(Saved entries)
=== Begin Enclosure ===

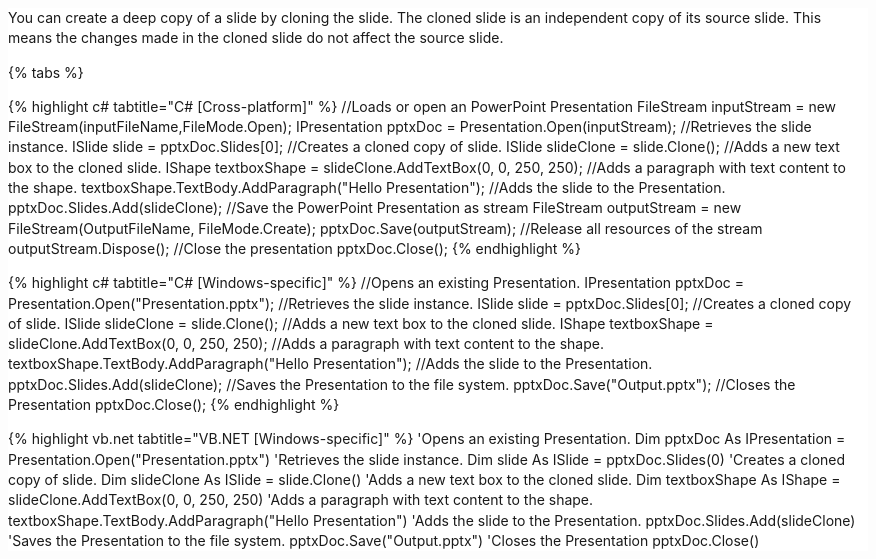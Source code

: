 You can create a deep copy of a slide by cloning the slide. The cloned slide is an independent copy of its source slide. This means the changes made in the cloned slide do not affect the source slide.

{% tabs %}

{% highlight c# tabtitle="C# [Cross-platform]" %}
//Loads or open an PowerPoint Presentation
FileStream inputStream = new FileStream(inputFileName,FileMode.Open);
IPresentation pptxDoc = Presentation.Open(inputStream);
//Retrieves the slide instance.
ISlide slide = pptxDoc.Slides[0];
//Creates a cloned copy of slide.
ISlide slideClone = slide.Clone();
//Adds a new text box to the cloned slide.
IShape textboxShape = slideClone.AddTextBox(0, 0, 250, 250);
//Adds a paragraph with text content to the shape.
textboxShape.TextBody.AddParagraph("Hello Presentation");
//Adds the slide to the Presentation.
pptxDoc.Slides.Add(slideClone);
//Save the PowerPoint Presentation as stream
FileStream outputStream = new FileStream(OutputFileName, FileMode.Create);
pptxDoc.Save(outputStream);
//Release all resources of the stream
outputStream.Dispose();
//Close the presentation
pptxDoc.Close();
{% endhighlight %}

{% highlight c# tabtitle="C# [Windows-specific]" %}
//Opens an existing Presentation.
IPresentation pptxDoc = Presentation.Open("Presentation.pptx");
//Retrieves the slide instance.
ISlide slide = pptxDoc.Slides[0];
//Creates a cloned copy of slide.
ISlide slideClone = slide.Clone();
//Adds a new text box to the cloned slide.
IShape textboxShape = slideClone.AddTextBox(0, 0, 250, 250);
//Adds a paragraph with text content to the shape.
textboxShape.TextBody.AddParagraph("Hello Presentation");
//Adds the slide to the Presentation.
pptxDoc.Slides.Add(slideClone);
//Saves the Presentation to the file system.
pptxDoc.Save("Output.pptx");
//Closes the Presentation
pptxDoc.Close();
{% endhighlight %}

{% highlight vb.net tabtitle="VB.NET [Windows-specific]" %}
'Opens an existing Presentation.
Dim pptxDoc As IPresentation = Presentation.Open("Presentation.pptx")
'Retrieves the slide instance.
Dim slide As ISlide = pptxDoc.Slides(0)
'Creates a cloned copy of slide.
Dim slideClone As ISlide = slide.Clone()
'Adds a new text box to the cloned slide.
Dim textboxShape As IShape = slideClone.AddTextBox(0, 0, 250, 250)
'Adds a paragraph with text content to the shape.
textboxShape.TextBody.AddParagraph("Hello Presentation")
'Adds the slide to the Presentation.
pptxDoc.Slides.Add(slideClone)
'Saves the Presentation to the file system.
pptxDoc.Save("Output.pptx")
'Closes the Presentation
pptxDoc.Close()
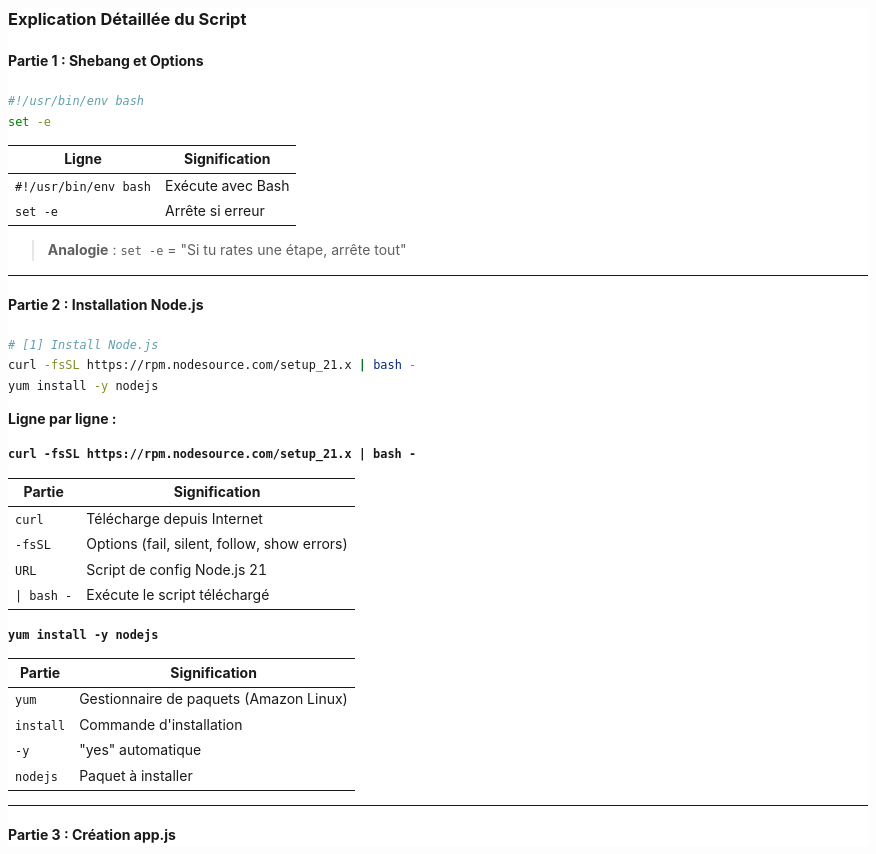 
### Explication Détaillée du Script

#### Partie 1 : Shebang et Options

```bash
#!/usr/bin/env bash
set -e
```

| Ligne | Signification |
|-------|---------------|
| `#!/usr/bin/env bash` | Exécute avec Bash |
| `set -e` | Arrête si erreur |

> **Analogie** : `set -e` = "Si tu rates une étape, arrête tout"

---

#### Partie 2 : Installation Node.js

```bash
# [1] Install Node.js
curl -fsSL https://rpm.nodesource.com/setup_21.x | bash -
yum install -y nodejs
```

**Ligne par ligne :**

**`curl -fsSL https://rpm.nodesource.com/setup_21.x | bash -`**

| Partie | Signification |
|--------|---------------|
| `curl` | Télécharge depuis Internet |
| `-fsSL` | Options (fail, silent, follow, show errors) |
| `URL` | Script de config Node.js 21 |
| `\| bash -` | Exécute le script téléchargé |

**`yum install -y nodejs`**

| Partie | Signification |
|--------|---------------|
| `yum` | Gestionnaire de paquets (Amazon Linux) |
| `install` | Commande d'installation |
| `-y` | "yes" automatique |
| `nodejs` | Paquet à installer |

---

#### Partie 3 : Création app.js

=== End Enclosure ===

Task objective:
Could you retype exactly the lines above from the one containing "Node.js 21 |" through the last line of the records, both included, and nothing else?

Written answer:
| `URL` | Script de config Node.js 21 |
| `\| bash -` | Exécute le script téléchargé |

**`yum install -y nodejs`**

| Partie | Signification |
|--------|---------------|
| `yum` | Gestionnaire de paquets (Amazon Linux) |
| `install` | Commande d'installation |
| `-y` | "yes" automatique |
| `nodejs` | Paquet à installer |

---

#### Partie 3 : Création app.js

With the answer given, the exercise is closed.